[[ Provided data open ]]
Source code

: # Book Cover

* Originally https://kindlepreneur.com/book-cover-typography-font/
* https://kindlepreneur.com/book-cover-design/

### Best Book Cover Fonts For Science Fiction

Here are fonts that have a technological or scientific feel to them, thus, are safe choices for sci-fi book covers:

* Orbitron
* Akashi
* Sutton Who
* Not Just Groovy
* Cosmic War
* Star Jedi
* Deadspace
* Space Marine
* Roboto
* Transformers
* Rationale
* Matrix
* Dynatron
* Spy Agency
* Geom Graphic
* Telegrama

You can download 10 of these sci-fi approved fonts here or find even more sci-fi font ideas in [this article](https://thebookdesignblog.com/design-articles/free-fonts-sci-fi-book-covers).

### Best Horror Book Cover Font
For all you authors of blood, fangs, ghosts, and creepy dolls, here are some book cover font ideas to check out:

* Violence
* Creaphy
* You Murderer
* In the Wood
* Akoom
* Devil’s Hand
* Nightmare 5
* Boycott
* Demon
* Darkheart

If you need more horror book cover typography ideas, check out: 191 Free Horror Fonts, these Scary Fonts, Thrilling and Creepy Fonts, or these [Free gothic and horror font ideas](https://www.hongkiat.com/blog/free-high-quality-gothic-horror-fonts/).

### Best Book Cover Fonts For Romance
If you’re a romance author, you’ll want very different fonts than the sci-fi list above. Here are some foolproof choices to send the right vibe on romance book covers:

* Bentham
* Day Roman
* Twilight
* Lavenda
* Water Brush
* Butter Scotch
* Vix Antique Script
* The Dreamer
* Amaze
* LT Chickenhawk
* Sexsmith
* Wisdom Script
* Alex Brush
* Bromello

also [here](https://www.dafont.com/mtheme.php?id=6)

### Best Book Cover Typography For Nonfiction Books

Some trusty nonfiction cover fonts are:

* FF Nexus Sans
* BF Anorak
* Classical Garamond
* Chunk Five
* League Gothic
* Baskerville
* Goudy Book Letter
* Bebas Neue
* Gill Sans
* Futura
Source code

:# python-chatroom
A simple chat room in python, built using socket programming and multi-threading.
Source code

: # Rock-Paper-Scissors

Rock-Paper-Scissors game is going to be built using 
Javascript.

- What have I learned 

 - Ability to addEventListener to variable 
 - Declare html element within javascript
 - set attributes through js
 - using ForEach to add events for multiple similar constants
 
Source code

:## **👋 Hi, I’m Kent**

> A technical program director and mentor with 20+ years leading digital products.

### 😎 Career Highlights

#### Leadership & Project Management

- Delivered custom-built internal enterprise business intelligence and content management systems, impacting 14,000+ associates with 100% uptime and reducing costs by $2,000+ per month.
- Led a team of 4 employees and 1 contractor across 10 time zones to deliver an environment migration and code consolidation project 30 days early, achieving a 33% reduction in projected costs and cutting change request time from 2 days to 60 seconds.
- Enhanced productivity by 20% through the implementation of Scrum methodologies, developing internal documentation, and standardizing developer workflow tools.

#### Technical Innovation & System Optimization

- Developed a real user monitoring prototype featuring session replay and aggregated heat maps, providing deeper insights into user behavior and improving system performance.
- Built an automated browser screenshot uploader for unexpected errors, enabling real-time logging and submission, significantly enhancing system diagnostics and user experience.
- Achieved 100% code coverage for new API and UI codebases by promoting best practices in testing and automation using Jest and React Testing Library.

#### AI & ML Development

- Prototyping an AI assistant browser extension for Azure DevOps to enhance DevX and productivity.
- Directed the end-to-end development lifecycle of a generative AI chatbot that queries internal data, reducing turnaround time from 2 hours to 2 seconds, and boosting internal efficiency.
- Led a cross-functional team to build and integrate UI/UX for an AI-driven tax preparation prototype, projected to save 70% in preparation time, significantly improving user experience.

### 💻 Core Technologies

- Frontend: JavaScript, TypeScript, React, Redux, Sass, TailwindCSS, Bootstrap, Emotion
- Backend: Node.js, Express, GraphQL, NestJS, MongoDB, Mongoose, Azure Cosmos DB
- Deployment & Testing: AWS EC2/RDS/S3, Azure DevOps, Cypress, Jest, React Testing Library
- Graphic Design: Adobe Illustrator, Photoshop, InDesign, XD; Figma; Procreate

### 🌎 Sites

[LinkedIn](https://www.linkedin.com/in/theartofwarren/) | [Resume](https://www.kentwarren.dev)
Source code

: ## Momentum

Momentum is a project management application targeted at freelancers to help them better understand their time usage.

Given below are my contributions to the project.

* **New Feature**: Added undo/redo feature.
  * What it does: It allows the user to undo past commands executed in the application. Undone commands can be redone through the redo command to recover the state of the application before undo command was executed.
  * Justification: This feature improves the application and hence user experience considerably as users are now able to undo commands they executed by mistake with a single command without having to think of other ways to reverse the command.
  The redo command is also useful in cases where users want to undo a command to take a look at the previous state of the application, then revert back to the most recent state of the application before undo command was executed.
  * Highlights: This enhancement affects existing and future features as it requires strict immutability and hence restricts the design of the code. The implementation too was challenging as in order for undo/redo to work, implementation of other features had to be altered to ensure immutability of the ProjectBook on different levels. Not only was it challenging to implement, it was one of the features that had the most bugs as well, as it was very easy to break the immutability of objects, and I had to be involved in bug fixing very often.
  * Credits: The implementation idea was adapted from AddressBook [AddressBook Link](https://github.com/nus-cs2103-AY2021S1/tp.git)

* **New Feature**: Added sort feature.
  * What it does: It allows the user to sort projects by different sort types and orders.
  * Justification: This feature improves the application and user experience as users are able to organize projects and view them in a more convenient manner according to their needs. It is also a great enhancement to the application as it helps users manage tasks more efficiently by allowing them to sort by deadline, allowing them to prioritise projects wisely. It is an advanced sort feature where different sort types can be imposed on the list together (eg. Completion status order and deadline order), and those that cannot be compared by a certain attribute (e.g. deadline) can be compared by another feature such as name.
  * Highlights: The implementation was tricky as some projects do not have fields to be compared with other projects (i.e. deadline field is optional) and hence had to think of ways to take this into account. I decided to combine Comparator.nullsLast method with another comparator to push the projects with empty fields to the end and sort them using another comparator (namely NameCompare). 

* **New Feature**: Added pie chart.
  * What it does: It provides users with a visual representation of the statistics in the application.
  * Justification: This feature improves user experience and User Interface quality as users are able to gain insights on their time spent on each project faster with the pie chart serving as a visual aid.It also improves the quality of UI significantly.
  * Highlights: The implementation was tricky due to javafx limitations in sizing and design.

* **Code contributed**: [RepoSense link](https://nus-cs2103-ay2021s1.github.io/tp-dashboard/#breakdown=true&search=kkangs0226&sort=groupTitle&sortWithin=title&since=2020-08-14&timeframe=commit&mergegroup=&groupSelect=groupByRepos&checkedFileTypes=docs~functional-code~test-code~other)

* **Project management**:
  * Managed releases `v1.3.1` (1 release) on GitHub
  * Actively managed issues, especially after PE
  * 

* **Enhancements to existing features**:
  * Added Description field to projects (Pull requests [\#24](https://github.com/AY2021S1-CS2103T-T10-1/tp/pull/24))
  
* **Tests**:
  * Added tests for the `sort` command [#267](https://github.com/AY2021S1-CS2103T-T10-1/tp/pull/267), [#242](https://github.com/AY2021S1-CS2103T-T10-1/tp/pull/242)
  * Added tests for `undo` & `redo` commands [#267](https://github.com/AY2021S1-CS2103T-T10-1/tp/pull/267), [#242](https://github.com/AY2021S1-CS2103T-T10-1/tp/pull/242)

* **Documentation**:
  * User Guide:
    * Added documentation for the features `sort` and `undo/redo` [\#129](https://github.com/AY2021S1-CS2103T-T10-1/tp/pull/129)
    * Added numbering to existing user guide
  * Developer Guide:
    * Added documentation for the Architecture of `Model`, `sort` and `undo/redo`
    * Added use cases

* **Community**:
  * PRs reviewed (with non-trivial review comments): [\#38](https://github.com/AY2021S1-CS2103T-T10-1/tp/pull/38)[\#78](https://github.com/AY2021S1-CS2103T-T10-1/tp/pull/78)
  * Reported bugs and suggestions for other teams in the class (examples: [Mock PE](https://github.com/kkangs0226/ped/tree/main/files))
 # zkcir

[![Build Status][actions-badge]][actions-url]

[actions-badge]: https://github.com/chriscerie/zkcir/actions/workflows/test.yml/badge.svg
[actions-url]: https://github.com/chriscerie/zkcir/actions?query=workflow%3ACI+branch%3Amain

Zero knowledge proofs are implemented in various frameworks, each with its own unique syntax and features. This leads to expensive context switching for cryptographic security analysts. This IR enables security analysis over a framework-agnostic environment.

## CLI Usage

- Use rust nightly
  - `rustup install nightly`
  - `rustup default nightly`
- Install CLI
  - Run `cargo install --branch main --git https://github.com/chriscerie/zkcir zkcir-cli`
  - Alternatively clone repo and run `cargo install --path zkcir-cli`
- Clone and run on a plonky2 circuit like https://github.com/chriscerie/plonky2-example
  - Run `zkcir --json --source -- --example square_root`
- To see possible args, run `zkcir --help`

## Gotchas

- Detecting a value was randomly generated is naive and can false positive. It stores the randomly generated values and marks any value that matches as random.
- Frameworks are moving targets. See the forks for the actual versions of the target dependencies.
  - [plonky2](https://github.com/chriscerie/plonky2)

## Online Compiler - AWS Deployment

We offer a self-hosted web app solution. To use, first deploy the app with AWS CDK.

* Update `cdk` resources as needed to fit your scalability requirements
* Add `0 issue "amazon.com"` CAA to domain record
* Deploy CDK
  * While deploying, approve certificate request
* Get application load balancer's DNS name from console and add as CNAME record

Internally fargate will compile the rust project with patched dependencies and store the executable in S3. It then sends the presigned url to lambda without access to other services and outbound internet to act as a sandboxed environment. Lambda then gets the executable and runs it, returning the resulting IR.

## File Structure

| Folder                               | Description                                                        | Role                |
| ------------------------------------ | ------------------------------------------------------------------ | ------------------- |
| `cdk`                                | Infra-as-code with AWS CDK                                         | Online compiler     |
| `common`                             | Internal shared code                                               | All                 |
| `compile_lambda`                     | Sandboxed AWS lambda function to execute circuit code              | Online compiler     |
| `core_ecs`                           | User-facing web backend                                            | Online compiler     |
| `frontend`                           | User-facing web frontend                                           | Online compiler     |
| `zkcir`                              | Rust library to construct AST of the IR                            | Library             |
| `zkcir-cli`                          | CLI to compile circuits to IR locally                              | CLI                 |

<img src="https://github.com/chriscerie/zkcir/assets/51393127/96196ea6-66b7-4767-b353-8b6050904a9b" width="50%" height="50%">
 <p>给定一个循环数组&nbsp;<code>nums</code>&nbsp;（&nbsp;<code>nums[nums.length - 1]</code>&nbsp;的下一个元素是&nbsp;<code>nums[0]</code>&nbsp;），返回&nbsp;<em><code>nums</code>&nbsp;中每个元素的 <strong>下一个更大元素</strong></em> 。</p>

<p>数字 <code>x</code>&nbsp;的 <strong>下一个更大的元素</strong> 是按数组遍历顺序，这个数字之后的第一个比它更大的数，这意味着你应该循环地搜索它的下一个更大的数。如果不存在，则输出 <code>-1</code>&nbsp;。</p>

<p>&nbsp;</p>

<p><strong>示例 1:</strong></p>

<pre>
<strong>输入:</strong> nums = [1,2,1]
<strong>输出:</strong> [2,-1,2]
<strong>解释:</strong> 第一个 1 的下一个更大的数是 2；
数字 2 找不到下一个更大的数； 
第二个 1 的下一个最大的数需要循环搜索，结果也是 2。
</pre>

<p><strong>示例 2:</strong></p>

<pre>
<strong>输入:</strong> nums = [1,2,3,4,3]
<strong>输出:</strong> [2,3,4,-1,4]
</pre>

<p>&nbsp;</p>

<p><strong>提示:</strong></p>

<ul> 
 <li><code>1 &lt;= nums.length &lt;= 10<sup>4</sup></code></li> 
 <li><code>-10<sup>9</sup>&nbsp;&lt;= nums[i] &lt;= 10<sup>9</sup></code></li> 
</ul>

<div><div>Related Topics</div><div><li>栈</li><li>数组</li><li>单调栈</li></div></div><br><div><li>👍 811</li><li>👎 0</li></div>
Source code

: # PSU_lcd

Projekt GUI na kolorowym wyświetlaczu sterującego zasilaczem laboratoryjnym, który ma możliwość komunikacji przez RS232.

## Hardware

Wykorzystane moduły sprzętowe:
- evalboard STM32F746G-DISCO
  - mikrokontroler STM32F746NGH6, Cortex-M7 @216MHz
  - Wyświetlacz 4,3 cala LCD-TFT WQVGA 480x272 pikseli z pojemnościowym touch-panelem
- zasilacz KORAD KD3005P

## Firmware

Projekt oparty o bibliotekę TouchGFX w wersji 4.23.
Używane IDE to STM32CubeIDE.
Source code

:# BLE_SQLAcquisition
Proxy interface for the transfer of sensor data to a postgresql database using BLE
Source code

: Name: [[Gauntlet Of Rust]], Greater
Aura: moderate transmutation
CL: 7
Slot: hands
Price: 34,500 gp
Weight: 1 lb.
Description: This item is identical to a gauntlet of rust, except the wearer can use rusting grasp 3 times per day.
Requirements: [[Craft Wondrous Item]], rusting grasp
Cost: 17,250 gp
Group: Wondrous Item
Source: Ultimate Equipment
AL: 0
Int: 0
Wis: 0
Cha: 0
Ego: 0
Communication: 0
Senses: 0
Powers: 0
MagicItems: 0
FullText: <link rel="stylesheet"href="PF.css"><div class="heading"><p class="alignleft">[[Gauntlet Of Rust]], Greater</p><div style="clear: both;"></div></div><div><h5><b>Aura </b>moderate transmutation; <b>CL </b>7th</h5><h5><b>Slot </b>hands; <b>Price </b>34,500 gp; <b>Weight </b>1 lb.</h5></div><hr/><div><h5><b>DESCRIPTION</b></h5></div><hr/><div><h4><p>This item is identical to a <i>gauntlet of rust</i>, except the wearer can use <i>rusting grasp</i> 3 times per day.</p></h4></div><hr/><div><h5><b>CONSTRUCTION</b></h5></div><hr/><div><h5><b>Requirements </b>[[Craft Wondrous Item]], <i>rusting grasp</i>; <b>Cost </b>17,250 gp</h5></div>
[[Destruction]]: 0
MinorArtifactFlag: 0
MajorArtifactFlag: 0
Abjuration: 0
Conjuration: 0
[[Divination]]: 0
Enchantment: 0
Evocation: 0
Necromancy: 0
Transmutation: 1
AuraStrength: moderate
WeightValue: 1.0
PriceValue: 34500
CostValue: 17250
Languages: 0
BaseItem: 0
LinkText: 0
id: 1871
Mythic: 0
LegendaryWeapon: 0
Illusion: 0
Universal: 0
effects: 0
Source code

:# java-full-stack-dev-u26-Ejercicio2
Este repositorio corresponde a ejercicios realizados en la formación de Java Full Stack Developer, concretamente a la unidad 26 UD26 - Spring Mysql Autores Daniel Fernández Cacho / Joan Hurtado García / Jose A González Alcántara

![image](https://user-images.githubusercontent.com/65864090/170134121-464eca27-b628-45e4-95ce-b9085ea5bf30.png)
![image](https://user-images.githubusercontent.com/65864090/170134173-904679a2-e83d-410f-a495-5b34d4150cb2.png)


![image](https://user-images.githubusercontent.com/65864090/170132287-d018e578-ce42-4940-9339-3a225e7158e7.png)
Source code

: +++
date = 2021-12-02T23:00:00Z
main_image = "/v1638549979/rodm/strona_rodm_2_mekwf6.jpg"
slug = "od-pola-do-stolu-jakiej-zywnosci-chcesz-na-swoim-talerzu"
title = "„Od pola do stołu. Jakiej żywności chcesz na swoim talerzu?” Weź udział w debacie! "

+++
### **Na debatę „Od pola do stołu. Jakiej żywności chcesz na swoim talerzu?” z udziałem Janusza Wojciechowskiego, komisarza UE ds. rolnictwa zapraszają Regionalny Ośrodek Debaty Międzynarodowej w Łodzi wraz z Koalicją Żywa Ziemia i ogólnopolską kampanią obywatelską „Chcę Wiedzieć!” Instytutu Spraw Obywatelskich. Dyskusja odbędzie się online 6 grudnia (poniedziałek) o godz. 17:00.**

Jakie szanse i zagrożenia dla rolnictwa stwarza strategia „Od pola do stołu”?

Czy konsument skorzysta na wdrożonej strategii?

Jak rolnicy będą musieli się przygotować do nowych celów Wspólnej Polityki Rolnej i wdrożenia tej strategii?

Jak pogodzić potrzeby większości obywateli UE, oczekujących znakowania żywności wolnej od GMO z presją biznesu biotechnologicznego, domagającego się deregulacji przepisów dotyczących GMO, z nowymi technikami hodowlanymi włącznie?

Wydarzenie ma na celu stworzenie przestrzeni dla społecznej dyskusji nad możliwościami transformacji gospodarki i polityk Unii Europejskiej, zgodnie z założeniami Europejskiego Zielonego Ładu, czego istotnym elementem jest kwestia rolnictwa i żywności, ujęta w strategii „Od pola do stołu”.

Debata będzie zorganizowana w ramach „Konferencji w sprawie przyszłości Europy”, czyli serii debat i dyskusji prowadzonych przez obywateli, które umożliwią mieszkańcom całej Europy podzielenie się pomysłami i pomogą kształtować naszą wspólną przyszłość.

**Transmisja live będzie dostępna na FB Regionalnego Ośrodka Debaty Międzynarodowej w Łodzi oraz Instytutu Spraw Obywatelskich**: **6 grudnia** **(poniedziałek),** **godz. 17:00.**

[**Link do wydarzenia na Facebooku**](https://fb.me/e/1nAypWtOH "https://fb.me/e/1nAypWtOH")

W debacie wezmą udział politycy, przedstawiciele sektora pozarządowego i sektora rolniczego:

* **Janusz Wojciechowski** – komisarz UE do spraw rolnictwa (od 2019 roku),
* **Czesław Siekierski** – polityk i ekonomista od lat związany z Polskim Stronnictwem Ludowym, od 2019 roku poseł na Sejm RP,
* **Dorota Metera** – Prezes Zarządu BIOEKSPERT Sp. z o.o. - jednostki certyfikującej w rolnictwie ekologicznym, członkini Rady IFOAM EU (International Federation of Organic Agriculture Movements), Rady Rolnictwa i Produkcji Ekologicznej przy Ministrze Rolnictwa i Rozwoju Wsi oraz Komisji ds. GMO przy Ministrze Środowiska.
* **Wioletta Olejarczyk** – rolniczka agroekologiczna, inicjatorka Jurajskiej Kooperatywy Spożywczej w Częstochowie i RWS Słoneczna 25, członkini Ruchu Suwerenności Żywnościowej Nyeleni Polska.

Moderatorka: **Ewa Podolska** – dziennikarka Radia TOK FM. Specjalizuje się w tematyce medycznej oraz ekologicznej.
[[ Provided data closed ]]
§ What you should do: In the data above, find the line that contains "- [plonky2](https://github.com/chriscerie/plonky2)" and the line that contains "approve certificate request". Repeat exactly those lines and every line between them, and only those.

§ Answer box:
  - [plonky2](https://github.com/chriscerie/plonky2)

## Online Compiler - AWS Deployment

We offer a self-hosted web app solution. To use, first deploy the app with AWS CDK.

* Update `cdk` resources as needed to fit your scalability requirements
* Add `0 issue "amazon.com"` CAA to domain record
* Deploy CDK
  * While deploying, approve certificate request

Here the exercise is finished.